= Beginning of Section =
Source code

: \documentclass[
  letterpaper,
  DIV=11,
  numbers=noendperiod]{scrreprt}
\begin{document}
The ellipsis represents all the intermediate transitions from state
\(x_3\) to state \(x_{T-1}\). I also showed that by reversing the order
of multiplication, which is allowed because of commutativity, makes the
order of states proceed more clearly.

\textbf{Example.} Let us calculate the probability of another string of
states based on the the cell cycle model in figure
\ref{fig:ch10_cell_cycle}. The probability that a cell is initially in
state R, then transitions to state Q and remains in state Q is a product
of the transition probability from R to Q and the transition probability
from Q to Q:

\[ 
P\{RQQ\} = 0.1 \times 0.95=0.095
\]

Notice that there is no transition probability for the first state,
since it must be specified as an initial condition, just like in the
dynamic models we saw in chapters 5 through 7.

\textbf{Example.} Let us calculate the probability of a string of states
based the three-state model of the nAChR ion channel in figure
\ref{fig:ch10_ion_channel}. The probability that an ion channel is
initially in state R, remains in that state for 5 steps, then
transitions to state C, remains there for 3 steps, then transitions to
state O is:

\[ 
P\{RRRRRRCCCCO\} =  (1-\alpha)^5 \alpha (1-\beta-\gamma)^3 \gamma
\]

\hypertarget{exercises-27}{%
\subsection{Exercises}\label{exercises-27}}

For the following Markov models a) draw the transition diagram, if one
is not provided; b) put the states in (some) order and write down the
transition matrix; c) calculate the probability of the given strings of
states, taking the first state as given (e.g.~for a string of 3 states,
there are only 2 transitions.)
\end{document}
= End of Section =
= Beginning of Section =
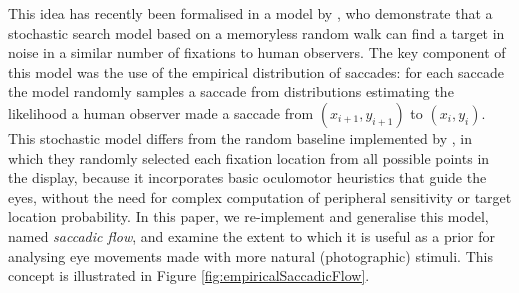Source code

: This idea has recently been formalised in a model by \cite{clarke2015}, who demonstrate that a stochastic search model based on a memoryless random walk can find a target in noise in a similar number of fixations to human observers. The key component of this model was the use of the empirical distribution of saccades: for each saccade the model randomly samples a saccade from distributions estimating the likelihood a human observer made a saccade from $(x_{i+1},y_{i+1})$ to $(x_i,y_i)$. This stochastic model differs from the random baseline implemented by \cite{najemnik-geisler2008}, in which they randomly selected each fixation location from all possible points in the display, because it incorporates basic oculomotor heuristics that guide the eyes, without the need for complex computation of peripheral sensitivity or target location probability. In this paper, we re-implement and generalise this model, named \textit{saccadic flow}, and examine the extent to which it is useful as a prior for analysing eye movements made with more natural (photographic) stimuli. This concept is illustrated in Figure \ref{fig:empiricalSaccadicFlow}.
= End of Section =
= Beginning of Section =
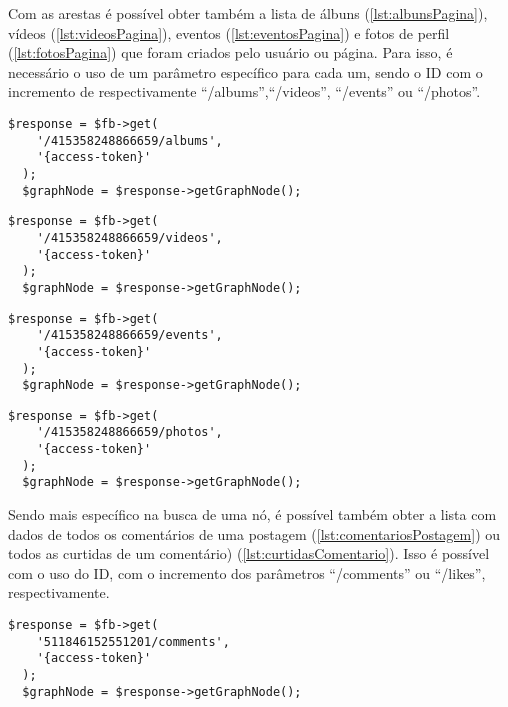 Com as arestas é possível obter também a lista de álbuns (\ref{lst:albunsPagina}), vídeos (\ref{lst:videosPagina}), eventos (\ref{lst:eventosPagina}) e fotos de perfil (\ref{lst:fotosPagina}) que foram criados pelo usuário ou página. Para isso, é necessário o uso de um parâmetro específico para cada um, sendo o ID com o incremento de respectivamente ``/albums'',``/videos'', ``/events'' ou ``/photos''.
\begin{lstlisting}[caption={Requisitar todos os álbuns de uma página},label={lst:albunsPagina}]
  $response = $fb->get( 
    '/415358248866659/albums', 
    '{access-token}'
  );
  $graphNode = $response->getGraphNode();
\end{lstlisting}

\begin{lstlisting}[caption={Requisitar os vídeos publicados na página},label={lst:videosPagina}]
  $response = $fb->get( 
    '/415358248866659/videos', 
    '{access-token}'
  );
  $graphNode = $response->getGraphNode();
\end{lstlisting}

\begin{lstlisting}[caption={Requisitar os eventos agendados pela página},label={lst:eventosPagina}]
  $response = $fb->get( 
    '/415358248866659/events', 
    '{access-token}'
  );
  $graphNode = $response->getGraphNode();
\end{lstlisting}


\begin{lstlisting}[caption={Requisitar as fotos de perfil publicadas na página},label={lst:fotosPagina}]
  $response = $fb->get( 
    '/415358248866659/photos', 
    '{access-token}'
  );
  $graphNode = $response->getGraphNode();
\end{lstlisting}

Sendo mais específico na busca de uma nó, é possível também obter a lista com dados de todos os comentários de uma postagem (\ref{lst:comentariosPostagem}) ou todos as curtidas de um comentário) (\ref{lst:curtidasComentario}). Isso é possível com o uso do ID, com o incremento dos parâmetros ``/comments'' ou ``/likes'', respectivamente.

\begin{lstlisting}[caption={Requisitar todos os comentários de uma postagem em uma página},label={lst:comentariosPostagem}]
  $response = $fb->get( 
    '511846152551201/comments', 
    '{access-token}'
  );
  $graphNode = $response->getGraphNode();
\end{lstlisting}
= End of Section =
_Your objective:_ Reproduce exactly, and with no other material, the lines between those holding "another string of" and "is initially in", inclusive.

_Solution to this task:_
\textbf{Example.} Let us calculate the probability of another string of
states based on the the cell cycle model in figure
\ref{fig:ch10_cell_cycle}. The probability that a cell is initially in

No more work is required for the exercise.